Note that A_n(b) is a block-diagonal matrix. By Liang & Zeger (1986), $\sqrt{n}(\widehat{\mathit{b}}-\mathit{b})\to N(0,\mathit{V})$ in distribution as n → ∞. The covariance matrix V can be consistently estimated by ${\mathit{V}}_n=\mathit{W}{\mathit{A}}_n^{-1}(\widehat{\mathit{b}}){\mathbf{\Sigma }}_n{A}_n^{-1}(\widehat{\mathit{b}})\mathit{W}$, where

$${\mathbf{\Sigma }}_n=\left(\begin{array}{ccc}\frac{1}{n_1}\sum {}_{i=1}^{n_1}{\left\{{\sum }_{j=1}^J{\widehat{ϵ}}_{1ij}\left(\begin{array}{c}1\\ t_j\end{array}\right)\right\}}^{\otimes 2}& 0& \mathrm{...}\\ & \mathrm{...}& \\ 0& \mathrm{...}& \frac{1}{n_K}\sum {}_{i=1}^{n_K}{\left\{{\sum }_{j=1}^J{\widehat{ϵ}}_{Kij}\left(\begin{array}{c}1\\ t_j\end{array}\right)\right\}}^{\otimes 2}\end{array}\right),$$

W is a diagonal matrix with the diagonal elements being $\left(1/\sqrt{r_1},1/\sqrt{r_1},\cdots ,1/\sqrt{r_K},1/\sqrt{r_K}\right),{\widehat{ϵ}}_{kij}=y_{kij}-{\mu }_{kij}(\widehat{\mathit{b}})$ denotes residual, and c^⊗2 = cc^T for a vector c.

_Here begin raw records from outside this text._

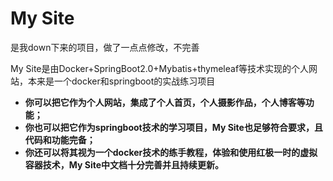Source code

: # My Site
是我down下来的项目，做了一点点修改，不完善

My Site是由Docker+SpringBoot2.0+Mybatis+thymeleaf等技术实现的个人网站，本来是一个docker和springboot的实战练习项目

- **你可以把它作为个人网站，集成了个人首页，个人摄影作品，个人博客等功能；**
- **你也可以把它作为springboot技术的学习项目，My Site也足够符合要求，且代码和功能完备；**
- **你还可以将其视为一个docker技术的练手教程，体验和使用红极一时的虚拟容器技术，My Site中文档十分完善并且持续更新。**





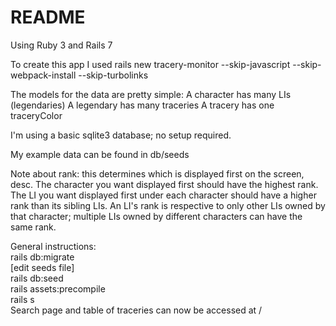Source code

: # README

Using Ruby 3 and Rails 7

To create this app I used
rails new tracery-monitor --skip-javascript --skip-webpack-install --skip-turbolinks

The models for the data are pretty simple:
A character has many LIs (legendaries)
A legendary has many traceries
A tracery has one traceryColor

I'm using a basic sqlite3 database; no setup required.

My example data can be found in db/seeds

Note about rank: this determines which is displayed first on the screen, desc. The character you want displayed first should have the highest rank. The LI you want displayed first under each character should have a higher rank than its sibling LIs. An LI's rank is respective to only other LIs owned by that character; multiple LIs owned by different characters can have the same rank.


General instructions:  
rails db:migrate  
[edit seeds file]  
rails db:seed  
rails assets:precompile  
rails s  
Search page and table of traceries can now be accessed at /
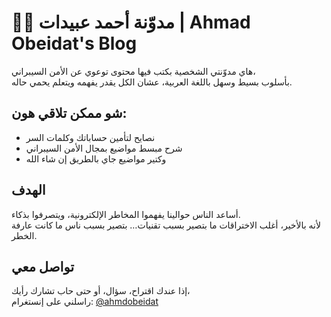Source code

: # 👨‍💻 مدوّنة أحمد عبيدات | Ahmad Obeidat's Blog

هاي مدوّنتي الشخصية بكتب فيها محتوى توعوي عن الأمن السيبراني،  
بأسلوب بسيط وسهل باللغة العربية، عشان الكل يقدر يفهمه ويتعلم يحمي حاله.

## شو ممكن تلاقي هون:
- نصايح لتأمين حساباتك وكلمات السر  
- شرح مبسط مواضيع بمجال الأمن السيبراني
- وكتير مواضيع جاي بالطريق إن شاء الله

## الهدف
أساعد الناس حوالينا يفهموا المخاطر الإلكترونية، ويتصرفوا بذكاء.  
لأنه بالأخير، أغلب الاختراقات ما بتصير بسبب تقنيات… بتصير بسبب ناس ما كانت عارفة الخطر.

## تواصل معي
إذا عندك اقتراح، سؤال، أو حتى حاب تشارك رأيك،  
راسلني على إنستغرام: [@ahmdobeidat](https://instagram.com/ahmdobeidat)
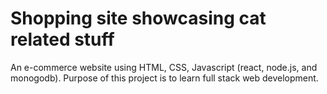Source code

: # Shopping site showcasing cat related stuff
An e-commerce website using HTML, CSS, Javascript (react, node.js, and monogodb).
Purpose of this project is to learn full stack web development.
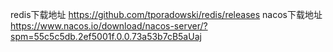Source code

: redis下载地址 https://github.com/tporadowski/redis/releases
nacos下载地址 https://www.nacos.io/download/nacos-server/?spm=55c5c5db.2ef5001f.0.0.73a53b7cB5aUaj
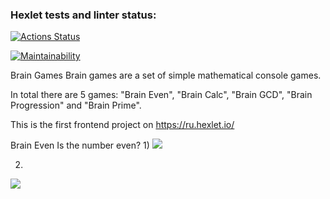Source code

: ### Hexlet tests and linter status:
[![Actions Status](https://github.com/GermanPogrebnyak/frontend-project-44/workflows/hexlet-check/badge.svg)](https://github.com/GermanPogrebnyak/frontend-project-44/actions)

[![Maintainability](https://api.codeclimate.com/v1/badges/8dfd869b22b2f2066761/maintainability)](https://codeclimate.com/github/GermanPogrebnyak/brain-games/maintainability)

Brain Games
Brain games are a set of simple mathematical console games.

In total there are 5 games: "Brain Even", "Brain Calc", "Brain GCD", "Brain Progression" and "Brain Prime".

This is the first frontend project on https://ru.hexlet.io/

Brain Even
Is the number even?
1) 
<a href="https://asciinema.org/a/2s4PAqBL59KS1FH8H39nfiBiY" target="_blank"><img src="https://asciinema.org/a/2s4PAqBL59KS1FH8H39nfiBiY.svg" /></a>

2) 
<a href="https://asciinema.org/a/kfigCu9WNRi32quBlvidhzExW" target="_blank"><img src="https://asciinema.org/a/kfigCu9WNRi32quBlvidhzExW.svg" /></a>
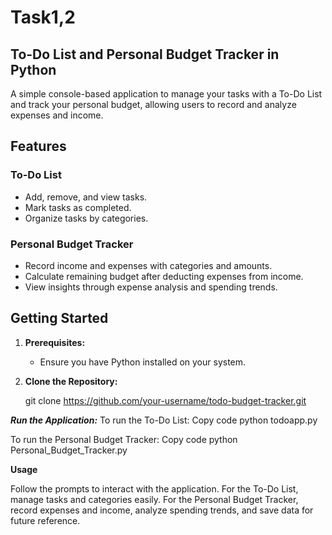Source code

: # Task1,2

## To-Do List and Personal Budget Tracker in Python

A simple console-based application to manage your tasks with a To-Do List and track your personal budget, allowing users to record and analyze expenses and income.

## Features

### To-Do List
- Add, remove, and view tasks.
- Mark tasks as completed.
- Organize tasks by categories.

### Personal Budget Tracker
- Record income and expenses with categories and amounts.
- Calculate remaining budget after deducting expenses from income.
- View insights through expense analysis and spending trends.

## Getting Started

1. **Prerequisites:**
   - Ensure you have Python installed on your system.

2. **Clone the Repository:**
  
   git clone https://github.com/your-username/todo-budget-tracker.git

   


   
***Run the Application:***
To run the To-Do List:
Copy code
python todoapp.py


To run the Personal Budget Tracker:
Copy code
python Personal_Budget_Tracker.py



**Usage**




Follow the prompts to interact with the application.
For the To-Do List, manage tasks and categories easily.
For the Personal Budget Tracker, record expenses and income, analyze spending trends, and save data for future reference.
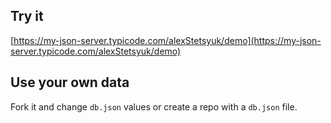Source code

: ## Try it

[https://my-json-server.typicode.com/alexStetsyuk/demo](https://my-json-server.typicode.com/alexStetsyuk/demo)

## Use your own data

Fork it and change `db.json` values or create a repo with a `db.json` file.
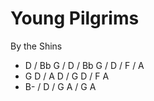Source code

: Young Pilgrims
===========
By the Shins

- D / Bb G / D / Bb G / D / F / A
- G D / A D / G D / F A 
- B- / D / G A / G A
 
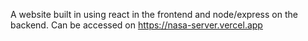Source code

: A website built in using react in the frontend and node/express on the backend.
Can be accessed on https://nasa-server.vercel.app
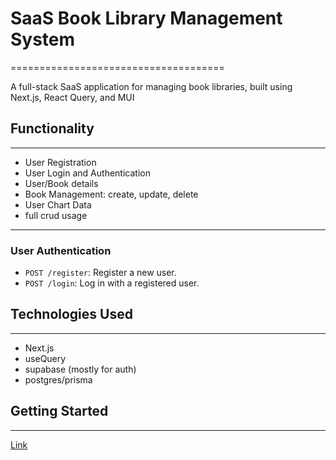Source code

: # SaaS Book Library Management System
=====================================

A full-stack SaaS application for managing book libraries, built using Next.js, React Query, and MUI

## Functionality
---------------

* User Registration
* User Login and Authentication
* User/Book details
* Book Management: create, update, delete
* User Chart Data
* full crud usage 
-----------------

### User Authentication

* `POST /register`: Register a new user.
* `POST /login`: Log in with a registered user.

## Technologies Used
--------------------
* Next.js
* useQuery
* supabase (mostly for auth)
* postgres/prisma

## Getting Started
---------------

[Link](https://library-management-app-tau.vercel.app/)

To compare the slope parameters among K groups, the hypotheses of interest are H₀ : b₁ = ··· = b_K, versus H₁ : b₁ = θ₁,··· ,b_K = θ_K (at least one θ_k is different from the others). We can construct a test statistic

$$Z=\frac{{\mathit{C}}^{\prime }\widehat{\mathit{b}}}{\sqrt{\mathrm{Var}({\mathit{C}}^{\prime }\widehat{\mathit{b}})}},$$ (4)

where C is a vector defining a contrast of the slope parameters. For example, without loss of generality, let k = 1 denote the control arm and k = 2, · · · , K denote the experimental arms. We can specify $\mathit{C}={(0,1,0,-\frac{1}{K-1},\cdots ,0,-\frac{1}{K-1})}^{\prime }$. Note that the elements corresponding to intercepts (a_k) are set to 0. We reject the null hypothesis if |Z| > z_1−α/2, where z_1−α/2 is the 100(1 − α/2)th percentile of the standard normal distribution.

3. Sample Size Calculation

Let A and Σ be the limit of A_n and Σ_n as n → ∞, respectively. Then the limit of V_n is V = WA⁻¹ΣA⁻¹W. Based on test statistic (4), given type I error α and power 1 − γ, the sample size needed to reject H₀ : b₁ = ··· = b_K given truth b₁ = θ₁,··· ,b_K = θ_K is

$$n=\frac{{\left(z_{1-\alpha /2}+z_{1-\gamma }\right)}^2{\mathit{C}}^{\prime }\mathit{V}\mathit{C}}{{\left({\mathit{C}}^{\prime }\mathit{\theta }\right)}^2},$$ (5)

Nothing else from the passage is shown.